Y su lectura era un paisaje de fondo que servía a encauzar sus propias inquietudes, un medio para suscitar el encuentro con otras realidades. Mientras Li Liang tomaba posesión del lugar en la casa de la colina a donde había sido invitado, sopesaba lo que había en la historia que le atañía. En toda historia ajena siempre hay una pequeña o gran parte de la misma que nos involucra. Lo que le sucede a la gente suele venir escondido en la apariencia de una individualidad ajena y diferente, pero escuchando y dejando a la lectura vagar enlazada a los propios pensamientos, no es difícil irse encontrando un mundo de analogías que hacen que la lectura sea un paseo por la propia existencia.

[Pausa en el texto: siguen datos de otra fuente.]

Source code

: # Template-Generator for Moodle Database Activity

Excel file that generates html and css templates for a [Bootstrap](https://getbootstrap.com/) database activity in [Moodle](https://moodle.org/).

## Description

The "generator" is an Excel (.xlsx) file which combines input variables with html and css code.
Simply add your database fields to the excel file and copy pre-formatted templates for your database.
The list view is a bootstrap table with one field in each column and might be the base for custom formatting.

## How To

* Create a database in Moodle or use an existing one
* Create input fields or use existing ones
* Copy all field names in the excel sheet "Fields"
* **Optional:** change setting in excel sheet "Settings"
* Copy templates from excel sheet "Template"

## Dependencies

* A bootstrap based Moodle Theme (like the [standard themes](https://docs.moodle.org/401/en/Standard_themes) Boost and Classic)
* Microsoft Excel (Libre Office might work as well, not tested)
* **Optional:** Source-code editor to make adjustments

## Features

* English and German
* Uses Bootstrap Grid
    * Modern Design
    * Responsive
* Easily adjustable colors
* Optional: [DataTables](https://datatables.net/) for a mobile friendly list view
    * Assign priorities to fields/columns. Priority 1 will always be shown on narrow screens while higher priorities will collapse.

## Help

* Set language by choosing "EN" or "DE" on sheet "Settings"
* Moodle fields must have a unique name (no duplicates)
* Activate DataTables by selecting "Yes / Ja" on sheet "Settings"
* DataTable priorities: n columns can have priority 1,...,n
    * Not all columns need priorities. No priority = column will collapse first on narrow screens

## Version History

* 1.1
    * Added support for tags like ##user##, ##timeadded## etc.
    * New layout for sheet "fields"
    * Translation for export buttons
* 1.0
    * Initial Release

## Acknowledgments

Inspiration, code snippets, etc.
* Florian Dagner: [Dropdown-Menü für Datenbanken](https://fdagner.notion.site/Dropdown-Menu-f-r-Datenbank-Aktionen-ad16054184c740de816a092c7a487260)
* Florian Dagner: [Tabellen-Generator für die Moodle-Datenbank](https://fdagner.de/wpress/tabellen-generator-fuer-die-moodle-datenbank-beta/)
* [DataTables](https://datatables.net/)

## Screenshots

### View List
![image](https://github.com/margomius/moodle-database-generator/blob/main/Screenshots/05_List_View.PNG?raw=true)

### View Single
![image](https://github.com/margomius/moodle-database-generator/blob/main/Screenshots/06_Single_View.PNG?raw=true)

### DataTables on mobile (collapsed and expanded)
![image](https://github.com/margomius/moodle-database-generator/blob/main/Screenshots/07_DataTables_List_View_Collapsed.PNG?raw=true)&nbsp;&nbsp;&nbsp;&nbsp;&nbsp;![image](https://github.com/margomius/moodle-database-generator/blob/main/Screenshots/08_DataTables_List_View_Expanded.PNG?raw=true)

La tarde de hoy es un caminante que atraviesa solitario Turquía camino de China. Leer es caminar por dentro de ti mismo. Y en ese instante aparece sobre la pantalla de su ordenador el aviso de un correo. Una presentación con las palabras de un reportero fotográfico, Gervasio Sánchez, galardonado con el premio Ortega y Gasset en el periódico El País. En el acto de entrega de los premiso sus palabras son vetadas por los medios de comunicación, al acto asistían la vicepresidenta del gobierno, el alcalde de Madrid, la presidenta de la Comunidad y otros dignatarios políticos, que ejercieron de convidados de piedra. Las palabras, breves, hablaban del proyecto fotográfico Vidas minadas. También esto es un paseo por una existencia que me atañe, la sociedad a la que pertenezco encubriendo vergonzantemente sus propias lacras inconfesables: vendemos a países subdesarrollados armas y minas antipersonales, comerciamos con la muerte. Gervasio Sánchez ha fotografiado a las víctimas con las que hacemos crecer nuestro PIB, niños mutilados por las minas cuando iban camino de la escuela.
Liang había logrado sustraerse a la matanza de la plaza Tiananmen y, ahora, lejos de China, su cuerpo se encaminaba hacia otra pasión; tras el afán de justicia y libertad el instante el amor.
Y más tarde, ya frente al fuego de la chimenea, el lector solitario veía Fresas salvajes, el viejo profesor, sacado del universo de su propio mundo, va descubriendo a lo largo de un viaje en automóvil esa pizca de humanidad que hace que nos apercibamos de la existencia de los otros y nos descubramos a nosotros mismos un amor desconocido. Ese amor de que hablaba el periodista Gervasio a aquellos niños que había fotografiado tras explotarles una mina bajo los pies, el de Liang a una novia que le abandona porque ha descubierto un deber junto a la institución Madre Teresa , en Calcuta; el del pensionista que camina siguiendo la ruta de la seda consciente de que en el camino está la vida.